Data science professionals have been pushing the limits of IT infrastructure for decades. Dell Technologies and NVIDIA have responded with numerous advancements in computation, data storage options, and high-speed networking to meet that challenge. In this validated design, we show how you can manage those advances in hardware technology more efficiently, simultaneously preserving the impressive performance gains in a virtualized environment using the latest version of VMware virtualization software.
Nowhere have the performance advancements for data science been as rapid as the development of hardware accelerators based on the technology once used primarily for graphics processing. The newest generation of Ampere GPUs from NVIDIA provides up to 20 times higher performance over the prior generation of NVIDIA GPUs. The NVIDIA A100 GPU can be partitioned into seven GPU instances to dynamically adjust to shifting demands. This combination of GPU partitions and VMware virtualization gives IT professionals the tools that they need to meet the most demanding production machine learning workloads. It also meets the experimentation needs of large groups of data science users in a single platform.

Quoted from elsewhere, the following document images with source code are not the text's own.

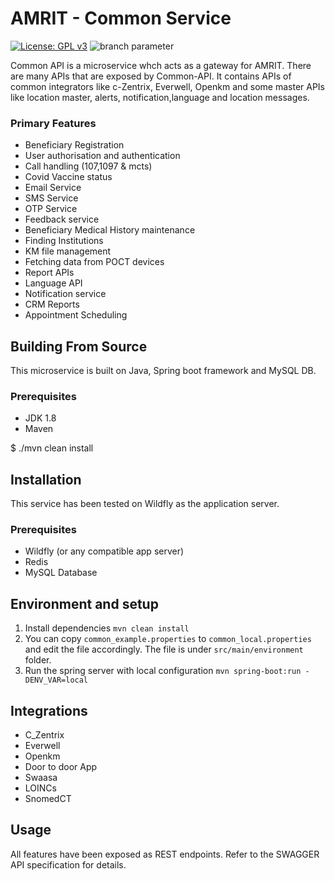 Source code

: # AMRIT - Common Service 
[![License: GPL v3](https://img.shields.io/badge/License-GPLv3-blue.svg)](https://www.gnu.org/licenses/gpl-3.0)  ![branch parameter](https://github.com/PSMRI/Common-API/actions/workflows/sast-and-package.yml/badge.svg) 


Common API is a microservice whch acts as a gateway for AMRIT. There are many APIs that are exposed by Common-API. It contains APIs of common integrators like c-Zentrix, Everwell, Openkm and some master APIs like location master, alerts,  notification,language and location messages.
### Primary Features
* Beneficiary Registration
* User authorisation and authentication
* Call handling (107,1097 & mcts)
* Covid Vaccine status
* Email Service
* SMS Service
* OTP Service
* Feedback service
* Beneficiary Medical History maintenance 
* Finding Institutions
* KM file management
* Fetching data from POCT devices
* Report APIs
* Language API
* Notification service
* CRM Reports
* Appointment Scheduling

## Building From Source
This microservice is built on Java, Spring boot framework and MySQL DB.

### Prerequisites 
* JDK 1.8
* Maven 

$ ./mvn clean install

## Installation
This service has been tested on Wildfly as the application server.

### Prerequisites 
* Wildfly (or any compatible app server)
* Redis
* MySQL Database

## Environment and setup

1. Install dependencies `mvn clean install`
2. You can copy `common_example.properties` to `common_local.properties` and edit the file accordingly. The file is under `src/main/environment` folder.
3. Run the spring server with local configuration `mvn spring-boot:run -DENV_VAR=local`

## Integrations
* C_Zentrix
* Everwell
* Openkm
* Door to door App
* Swaasa
* LOINCs
* SnomedCT

## Usage
All features have been exposed as REST endpoints. Refer to the SWAGGER API specification for details.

In Solution architecture, we describe the recommended configuration for enterprise AI workloads. We describe redundant networking designs for both 25 GbE and 100 GbE equipment. We also provide the best practices for deployment of NVIDIA Virtual GPU Manager for VMware vSphere and how to configure VMs to use GPU partitions base on the Multi-Instance GPU feature of the A100 and A30 GPUs.
In Validation and machine learning performance, we describe the lab environment that we implemented to support the performance evaluation comparing virtualized GPU with bare metal and several GPU partitioning approaches with the A100 GPU. We show the results of eight tests using different partition profiles for the A100 GPU running both training of an image classifier (ResNet 50 v 1.5) and inference using a trained ResNet model. The results show less than a five percent model training performance penalty compared to the gains of increased efficiency. Using vGPU with hardware partitioning should result in more IT organizations deploying machine learning workloads for AI on VMware-managed platforms for most scenarios.